*What to produce*
Copy every record below exactly as it stands.

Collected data
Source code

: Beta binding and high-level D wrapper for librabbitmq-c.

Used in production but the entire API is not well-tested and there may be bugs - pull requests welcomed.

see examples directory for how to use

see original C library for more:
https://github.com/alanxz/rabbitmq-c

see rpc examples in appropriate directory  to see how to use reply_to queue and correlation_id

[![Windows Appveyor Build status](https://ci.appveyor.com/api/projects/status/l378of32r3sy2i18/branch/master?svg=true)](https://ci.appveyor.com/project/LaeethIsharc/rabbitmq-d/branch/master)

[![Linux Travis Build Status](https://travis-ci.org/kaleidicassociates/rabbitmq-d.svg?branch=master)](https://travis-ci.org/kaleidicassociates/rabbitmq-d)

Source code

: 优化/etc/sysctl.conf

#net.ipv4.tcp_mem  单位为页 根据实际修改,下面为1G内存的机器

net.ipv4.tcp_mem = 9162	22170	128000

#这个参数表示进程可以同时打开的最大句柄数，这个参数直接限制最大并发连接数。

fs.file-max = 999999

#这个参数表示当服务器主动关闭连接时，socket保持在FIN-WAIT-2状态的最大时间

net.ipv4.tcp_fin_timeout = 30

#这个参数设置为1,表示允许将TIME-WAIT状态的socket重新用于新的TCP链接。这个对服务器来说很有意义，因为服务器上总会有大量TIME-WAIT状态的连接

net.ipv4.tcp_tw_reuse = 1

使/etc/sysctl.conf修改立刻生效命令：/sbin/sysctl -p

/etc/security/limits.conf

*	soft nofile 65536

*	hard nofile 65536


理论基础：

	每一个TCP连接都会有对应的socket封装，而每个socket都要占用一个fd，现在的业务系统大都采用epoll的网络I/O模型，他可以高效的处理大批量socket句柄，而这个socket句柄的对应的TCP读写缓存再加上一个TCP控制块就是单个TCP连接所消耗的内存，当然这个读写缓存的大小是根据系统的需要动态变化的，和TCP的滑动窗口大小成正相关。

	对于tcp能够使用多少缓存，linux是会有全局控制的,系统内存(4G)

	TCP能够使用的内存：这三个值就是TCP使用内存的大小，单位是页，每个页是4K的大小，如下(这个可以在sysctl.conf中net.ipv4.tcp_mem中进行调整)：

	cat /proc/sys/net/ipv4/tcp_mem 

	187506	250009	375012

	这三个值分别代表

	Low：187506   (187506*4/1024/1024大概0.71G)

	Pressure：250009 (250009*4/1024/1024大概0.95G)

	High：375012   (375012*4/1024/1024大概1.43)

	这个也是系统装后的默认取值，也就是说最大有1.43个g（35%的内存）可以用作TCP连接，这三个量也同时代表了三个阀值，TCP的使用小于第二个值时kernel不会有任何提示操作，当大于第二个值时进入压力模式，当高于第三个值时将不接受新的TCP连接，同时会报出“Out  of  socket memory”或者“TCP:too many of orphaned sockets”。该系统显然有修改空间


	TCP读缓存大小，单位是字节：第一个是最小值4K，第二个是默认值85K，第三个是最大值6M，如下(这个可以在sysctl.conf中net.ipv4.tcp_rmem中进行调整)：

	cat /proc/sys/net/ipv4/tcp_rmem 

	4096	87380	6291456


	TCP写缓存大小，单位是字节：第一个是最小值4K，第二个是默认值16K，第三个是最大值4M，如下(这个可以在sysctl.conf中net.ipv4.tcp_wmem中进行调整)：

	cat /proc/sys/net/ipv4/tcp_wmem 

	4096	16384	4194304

*Answer space*
Source code

: Beta binding and high-level D wrapper for librabbitmq-c.

Used in production but the entire API is not well-tested and there may be bugs - pull requests welcomed.

see examples directory for how to use

see original C library for more:
https://github.com/alanxz/rabbitmq-c

see rpc examples in appropriate directory  to see how to use reply_to queue and correlation_id

[![Windows Appveyor Build status](https://ci.appveyor.com/api/projects/status/l378of32r3sy2i18/branch/master?svg=true)](https://ci.appveyor.com/project/LaeethIsharc/rabbitmq-d/branch/master)

[![Linux Travis Build Status](https://travis-ci.org/kaleidicassociates/rabbitmq-d.svg?branch=master)](https://travis-ci.org/kaleidicassociates/rabbitmq-d)

Source code

: 优化/etc/sysctl.conf

#net.ipv4.tcp_mem  单位为页 根据实际修改,下面为1G内存的机器

net.ipv4.tcp_mem = 9162	22170	128000

#这个参数表示进程可以同时打开的最大句柄数，这个参数直接限制最大并发连接数。

fs.file-max = 999999

#这个参数表示当服务器主动关闭连接时，socket保持在FIN-WAIT-2状态的最大时间

net.ipv4.tcp_fin_timeout = 30

#这个参数设置为1,表示允许将TIME-WAIT状态的socket重新用于新的TCP链接。这个对服务器来说很有意义，因为服务器上总会有大量TIME-WAIT状态的连接

net.ipv4.tcp_tw_reuse = 1

使/etc/sysctl.conf修改立刻生效命令：/sbin/sysctl -p

/etc/security/limits.conf

*	soft nofile 65536

*	hard nofile 65536


理论基础：

	每一个TCP连接都会有对应的socket封装，而每个socket都要占用一个fd，现在的业务系统大都采用epoll的网络I/O模型，他可以高效的处理大批量socket句柄，而这个socket句柄的对应的TCP读写缓存再加上一个TCP控制块就是单个TCP连接所消耗的内存，当然这个读写缓存的大小是根据系统的需要动态变化的，和TCP的滑动窗口大小成正相关。

	对于tcp能够使用多少缓存，linux是会有全局控制的,系统内存(4G)

	TCP能够使用的内存：这三个值就是TCP使用内存的大小，单位是页，每个页是4K的大小，如下(这个可以在sysctl.conf中net.ipv4.tcp_mem中进行调整)：

	cat /proc/sys/net/ipv4/tcp_mem 

	187506	250009	375012

	这三个值分别代表

	Low：187506   (187506*4/1024/1024大概0.71G)

	Pressure：250009 (250009*4/1024/1024大概0.95G)

	High：375012   (375012*4/1024/1024大概1.43)

	这个也是系统装后的默认取值，也就是说最大有1.43个g（35%的内存）可以用作TCP连接，这三个量也同时代表了三个阀值，TCP的使用小于第二个值时kernel不会有任何提示操作，当大于第二个值时进入压力模式，当高于第三个值时将不接受新的TCP连接，同时会报出“Out  of  socket memory”或者“TCP:too many of orphaned sockets”。该系统显然有修改空间


	TCP读缓存大小，单位是字节：第一个是最小值4K，第二个是默认值85K，第三个是最大值6M，如下(这个可以在sysctl.conf中net.ipv4.tcp_rmem中进行调整)：

	cat /proc/sys/net/ipv4/tcp_rmem 

	4096	87380	6291456


	TCP写缓存大小，单位是字节：第一个是最小值4K，第二个是默认值16K，第三个是最大值4M，如下(这个可以在sysctl.conf中net.ipv4.tcp_wmem中进行调整)：

	cat /proc/sys/net/ipv4/tcp_wmem 

	4096	16384	4194304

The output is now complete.